Но ни одно из этих выражений национальной гордости и боевого духа не сочеталось с тем, что я чувствовал при мысли о нынешнем вооруженном конфликте. Я просто не понимал, как одно может соответствовать другому. А этот двадцатилетний механик понимал. Его легко захватила первобытная страсть, та самая, чьей энергией питалось столько войн на протяжении тысячелетия. Но только не та война, на фоне которой я вырос.

Участие США в войнах во Вьетнаме, Лаосе и Камбодже породило яростное антивоенное движение, мощь и масштаб которого не имели прецедента в истории Америки. В число протестующих вливались десятки тысяч возвращающихся с войны ветеранов, да и действующих «джи-ай», ненавидящих войну, которую они помогали вести издалека. В течение нескольких лет после того, как в 1973 году был заключен мир и солдаты вернулись домой, противники войны ждали, что военные расходы США снизятся. Но отчеты Административно-бюджетного управления при президенте показали лишь краткую остановку роста оборонного бюджета, после чего эскалация расходов возобновилась с новой силой, а при следующей администрации стала поистине стремительной[5]. Скоро, пообещал будущий президент Рональд Рейган, «над Америкой снова взойдет утро»[6]. И в первой же речи, произнесенной на инаугурации в 1981 году, он официально провозгласил наступление эры всеобщего героизма и неуклонного патриотизма – когда героев, чей «патриотизм молчалив, но глубок», встречаешь «каждый день… за конторкой». Звездно-полосатые флаги торчали из окон автомобилей. Принято стало на каждом шагу демонстрировать уважение к военным и любовь к родине. Джингоизм[7] носился в воздухе. Война снова стала делом чести и славы.
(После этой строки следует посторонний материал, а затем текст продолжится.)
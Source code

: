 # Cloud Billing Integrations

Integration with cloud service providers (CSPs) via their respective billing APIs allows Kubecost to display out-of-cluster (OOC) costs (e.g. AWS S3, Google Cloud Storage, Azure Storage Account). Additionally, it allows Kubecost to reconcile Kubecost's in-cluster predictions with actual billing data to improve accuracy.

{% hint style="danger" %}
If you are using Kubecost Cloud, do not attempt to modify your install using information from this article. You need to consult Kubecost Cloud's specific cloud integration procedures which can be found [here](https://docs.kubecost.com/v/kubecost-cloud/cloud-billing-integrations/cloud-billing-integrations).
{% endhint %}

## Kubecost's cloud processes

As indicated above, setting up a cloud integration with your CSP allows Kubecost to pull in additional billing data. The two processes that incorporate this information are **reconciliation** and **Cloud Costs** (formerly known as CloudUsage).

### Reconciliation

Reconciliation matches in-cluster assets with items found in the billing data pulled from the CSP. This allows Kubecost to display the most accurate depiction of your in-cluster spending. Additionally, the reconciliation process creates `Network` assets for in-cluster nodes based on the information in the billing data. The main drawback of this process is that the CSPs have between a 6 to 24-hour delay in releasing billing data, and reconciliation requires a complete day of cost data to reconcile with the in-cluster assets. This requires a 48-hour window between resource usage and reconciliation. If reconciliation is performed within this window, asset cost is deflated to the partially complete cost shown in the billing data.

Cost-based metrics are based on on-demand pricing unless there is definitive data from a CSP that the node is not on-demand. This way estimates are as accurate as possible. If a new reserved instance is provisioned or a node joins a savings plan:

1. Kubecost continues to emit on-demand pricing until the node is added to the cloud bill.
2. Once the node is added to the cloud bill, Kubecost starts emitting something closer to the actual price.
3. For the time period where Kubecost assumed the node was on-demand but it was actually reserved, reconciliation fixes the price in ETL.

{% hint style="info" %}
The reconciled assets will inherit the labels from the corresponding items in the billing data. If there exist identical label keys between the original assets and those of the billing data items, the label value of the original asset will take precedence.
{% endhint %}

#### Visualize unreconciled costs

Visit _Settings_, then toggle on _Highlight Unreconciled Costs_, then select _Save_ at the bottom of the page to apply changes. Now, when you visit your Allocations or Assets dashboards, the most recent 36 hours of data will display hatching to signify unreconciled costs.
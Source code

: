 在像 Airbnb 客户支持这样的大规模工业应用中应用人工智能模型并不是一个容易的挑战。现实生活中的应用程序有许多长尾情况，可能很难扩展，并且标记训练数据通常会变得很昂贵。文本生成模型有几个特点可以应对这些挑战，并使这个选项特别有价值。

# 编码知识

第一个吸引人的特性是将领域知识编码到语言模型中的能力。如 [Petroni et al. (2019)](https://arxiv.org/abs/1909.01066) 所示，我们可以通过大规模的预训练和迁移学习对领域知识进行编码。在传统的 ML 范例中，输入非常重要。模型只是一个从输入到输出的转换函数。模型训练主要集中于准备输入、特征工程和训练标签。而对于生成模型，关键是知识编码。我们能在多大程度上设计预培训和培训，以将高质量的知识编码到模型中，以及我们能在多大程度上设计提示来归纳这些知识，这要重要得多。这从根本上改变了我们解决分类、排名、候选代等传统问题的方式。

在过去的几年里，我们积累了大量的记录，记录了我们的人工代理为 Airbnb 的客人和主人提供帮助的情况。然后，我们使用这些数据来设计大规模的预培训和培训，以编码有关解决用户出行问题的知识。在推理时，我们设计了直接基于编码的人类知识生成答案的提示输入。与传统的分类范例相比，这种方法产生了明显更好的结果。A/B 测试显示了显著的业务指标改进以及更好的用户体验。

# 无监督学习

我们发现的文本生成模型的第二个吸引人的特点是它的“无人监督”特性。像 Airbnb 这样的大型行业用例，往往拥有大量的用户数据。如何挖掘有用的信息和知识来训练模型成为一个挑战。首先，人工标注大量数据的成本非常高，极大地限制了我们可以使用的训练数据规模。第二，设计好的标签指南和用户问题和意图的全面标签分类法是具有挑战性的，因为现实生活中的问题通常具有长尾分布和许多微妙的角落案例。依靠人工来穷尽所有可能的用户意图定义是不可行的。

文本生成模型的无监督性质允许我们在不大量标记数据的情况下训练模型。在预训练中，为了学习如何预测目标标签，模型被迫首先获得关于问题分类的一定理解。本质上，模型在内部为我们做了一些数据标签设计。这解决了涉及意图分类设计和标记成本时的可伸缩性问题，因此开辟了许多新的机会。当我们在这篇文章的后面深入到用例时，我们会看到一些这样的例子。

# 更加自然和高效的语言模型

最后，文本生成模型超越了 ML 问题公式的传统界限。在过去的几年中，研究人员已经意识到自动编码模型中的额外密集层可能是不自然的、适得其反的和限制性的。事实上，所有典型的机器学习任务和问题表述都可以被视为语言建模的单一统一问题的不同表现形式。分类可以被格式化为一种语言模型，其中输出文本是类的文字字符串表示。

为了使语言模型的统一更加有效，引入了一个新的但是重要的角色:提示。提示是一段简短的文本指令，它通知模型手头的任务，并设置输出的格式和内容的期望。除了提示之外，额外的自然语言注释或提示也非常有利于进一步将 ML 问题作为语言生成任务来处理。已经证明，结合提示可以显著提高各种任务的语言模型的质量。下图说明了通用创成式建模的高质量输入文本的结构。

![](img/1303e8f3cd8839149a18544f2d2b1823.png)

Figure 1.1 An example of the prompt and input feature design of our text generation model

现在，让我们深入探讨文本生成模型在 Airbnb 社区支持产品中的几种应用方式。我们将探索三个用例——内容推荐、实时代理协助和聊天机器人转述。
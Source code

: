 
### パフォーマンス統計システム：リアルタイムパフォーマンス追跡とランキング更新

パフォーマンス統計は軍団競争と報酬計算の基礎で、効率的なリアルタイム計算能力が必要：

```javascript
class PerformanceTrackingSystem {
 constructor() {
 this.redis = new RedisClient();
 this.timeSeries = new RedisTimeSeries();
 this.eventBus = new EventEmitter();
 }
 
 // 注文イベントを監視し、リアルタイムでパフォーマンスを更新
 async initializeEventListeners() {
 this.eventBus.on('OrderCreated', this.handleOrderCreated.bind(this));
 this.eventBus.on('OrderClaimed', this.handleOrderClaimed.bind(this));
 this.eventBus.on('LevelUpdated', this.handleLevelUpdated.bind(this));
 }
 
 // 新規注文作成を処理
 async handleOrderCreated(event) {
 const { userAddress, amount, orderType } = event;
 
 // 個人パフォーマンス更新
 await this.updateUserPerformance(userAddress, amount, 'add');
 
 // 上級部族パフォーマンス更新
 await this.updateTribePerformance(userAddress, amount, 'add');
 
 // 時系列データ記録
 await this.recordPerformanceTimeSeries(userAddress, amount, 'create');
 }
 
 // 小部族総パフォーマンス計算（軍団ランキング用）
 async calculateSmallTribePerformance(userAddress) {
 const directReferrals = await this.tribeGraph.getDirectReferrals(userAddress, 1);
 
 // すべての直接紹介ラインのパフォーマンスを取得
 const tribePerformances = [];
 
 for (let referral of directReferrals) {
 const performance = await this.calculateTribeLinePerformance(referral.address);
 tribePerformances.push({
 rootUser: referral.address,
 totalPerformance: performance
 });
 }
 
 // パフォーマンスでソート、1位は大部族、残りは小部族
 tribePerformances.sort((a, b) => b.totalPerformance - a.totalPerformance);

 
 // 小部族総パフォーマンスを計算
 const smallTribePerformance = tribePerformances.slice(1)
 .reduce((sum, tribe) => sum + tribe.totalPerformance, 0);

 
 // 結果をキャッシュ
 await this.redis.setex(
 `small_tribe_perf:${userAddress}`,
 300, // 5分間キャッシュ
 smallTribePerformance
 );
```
Подобно подавляющему большинству моих коллег-астрофизиков, я испытываю отвращение при мысли о войне – это смерть, разрушения, крах всех надежд. Мое отвращение, как и патриотизм героев рейгановского времени, молчаливо, но глубоко. В ранние дни Вьетнамской войны я слышал, как со всех концов основного американского политического спектра неслись одни и те же заявления: мы должны победить коммунизм, потому что коммунизм олицетворяет все зло мира, в то время как мы сами представляем силы добра и христианские ценности. Тогда я был уже достаточно взрослым, чтобы это слушать, хоть и слишком юным, чтобы понимать, что это значит. Но к тому времени, как списки и фотографии убитых «джи-ай» стали публиковаться еженедельно, я уже начал время от времени задумываться над тем, что происходит в мире. Наконец до меня все дошло четко и ясно. Вьетнамцы погибали. Американцы погибали. Американские солдаты бомбили рисовые поля и деревни. Картины страданий врезались мне в память. Некоторые образы задержались там на десятилетия.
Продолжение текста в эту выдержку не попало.